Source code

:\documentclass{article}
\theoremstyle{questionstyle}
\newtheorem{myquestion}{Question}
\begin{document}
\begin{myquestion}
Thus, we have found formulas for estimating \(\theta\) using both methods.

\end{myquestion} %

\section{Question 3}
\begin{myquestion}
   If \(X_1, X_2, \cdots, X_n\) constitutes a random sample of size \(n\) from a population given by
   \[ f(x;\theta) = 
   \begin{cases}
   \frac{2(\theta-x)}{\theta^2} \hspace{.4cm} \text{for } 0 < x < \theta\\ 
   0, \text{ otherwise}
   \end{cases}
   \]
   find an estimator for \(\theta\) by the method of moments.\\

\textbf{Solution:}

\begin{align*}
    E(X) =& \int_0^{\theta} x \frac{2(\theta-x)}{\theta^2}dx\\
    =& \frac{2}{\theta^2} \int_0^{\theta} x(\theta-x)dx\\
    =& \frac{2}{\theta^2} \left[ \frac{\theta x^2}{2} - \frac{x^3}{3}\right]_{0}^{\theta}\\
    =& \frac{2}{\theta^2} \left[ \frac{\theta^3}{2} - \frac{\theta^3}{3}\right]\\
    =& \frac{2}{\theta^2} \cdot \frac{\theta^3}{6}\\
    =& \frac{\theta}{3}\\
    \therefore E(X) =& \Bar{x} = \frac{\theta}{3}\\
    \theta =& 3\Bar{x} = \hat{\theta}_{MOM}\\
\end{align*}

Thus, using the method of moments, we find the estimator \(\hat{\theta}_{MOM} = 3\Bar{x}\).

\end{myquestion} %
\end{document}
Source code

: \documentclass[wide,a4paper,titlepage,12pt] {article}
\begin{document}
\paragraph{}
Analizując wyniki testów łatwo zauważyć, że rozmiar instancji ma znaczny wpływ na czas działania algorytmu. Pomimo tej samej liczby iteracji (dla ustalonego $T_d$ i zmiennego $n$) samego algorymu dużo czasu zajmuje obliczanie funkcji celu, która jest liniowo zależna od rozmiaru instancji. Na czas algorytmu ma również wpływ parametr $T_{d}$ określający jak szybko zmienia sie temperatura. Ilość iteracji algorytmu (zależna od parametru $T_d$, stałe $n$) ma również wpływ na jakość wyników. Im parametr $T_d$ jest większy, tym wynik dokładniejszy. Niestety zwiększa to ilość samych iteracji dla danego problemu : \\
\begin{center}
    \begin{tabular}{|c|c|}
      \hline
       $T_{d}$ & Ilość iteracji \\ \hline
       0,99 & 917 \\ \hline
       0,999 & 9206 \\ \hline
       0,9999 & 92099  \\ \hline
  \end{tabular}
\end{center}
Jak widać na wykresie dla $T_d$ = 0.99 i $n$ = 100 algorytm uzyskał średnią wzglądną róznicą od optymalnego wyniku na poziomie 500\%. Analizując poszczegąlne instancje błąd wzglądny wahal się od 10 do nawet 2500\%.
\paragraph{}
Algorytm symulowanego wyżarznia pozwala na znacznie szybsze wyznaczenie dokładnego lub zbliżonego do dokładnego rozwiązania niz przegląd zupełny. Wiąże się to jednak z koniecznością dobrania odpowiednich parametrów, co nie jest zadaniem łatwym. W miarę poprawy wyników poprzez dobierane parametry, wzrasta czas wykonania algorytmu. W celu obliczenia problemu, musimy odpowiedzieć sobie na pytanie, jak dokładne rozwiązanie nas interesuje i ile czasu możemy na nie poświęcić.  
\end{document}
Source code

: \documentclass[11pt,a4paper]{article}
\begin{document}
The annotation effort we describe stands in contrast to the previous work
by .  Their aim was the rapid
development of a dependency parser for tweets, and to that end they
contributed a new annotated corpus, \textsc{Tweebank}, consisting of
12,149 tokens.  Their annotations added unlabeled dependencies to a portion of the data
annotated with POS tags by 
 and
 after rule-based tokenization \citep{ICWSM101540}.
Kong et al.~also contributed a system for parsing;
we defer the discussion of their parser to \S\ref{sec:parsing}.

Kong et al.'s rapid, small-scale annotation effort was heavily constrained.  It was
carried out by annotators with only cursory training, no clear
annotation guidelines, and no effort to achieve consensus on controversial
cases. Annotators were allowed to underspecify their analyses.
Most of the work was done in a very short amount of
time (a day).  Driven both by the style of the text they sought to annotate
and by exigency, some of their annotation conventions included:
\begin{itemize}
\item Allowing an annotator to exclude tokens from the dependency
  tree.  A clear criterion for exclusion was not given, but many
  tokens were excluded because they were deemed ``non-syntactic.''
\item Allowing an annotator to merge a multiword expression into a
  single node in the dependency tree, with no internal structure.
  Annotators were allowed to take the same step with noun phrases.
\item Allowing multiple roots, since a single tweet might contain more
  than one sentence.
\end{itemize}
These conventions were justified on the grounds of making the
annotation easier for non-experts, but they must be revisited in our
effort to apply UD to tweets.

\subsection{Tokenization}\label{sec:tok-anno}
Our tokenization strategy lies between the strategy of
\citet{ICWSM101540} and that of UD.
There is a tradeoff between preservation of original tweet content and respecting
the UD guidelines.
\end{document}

◇ ◇ ◇ ◇ ◇ ◇ ◇

YOUR INSTRUCTIONS: Repeat exactly the lines above from the one with "contributed a new" up to and including the one with "carried out by". No other line belongs in the reply.

YOUR RESPONSE:
contributed a new annotated corpus, \textsc{Tweebank}, consisting of
12,149 tokens.  Their annotations added unlabeled dependencies to a portion of the data
annotated with POS tags by 
 and
 after rule-based tokenization \citep{ICWSM101540}.
Kong et al.~also contributed a system for parsing;
we defer the discussion of their parser to \S\ref{sec:parsing}.

Kong et al.'s rapid, small-scale annotation effort was heavily constrained.  It was
carried out by annotators with only cursory training, no clear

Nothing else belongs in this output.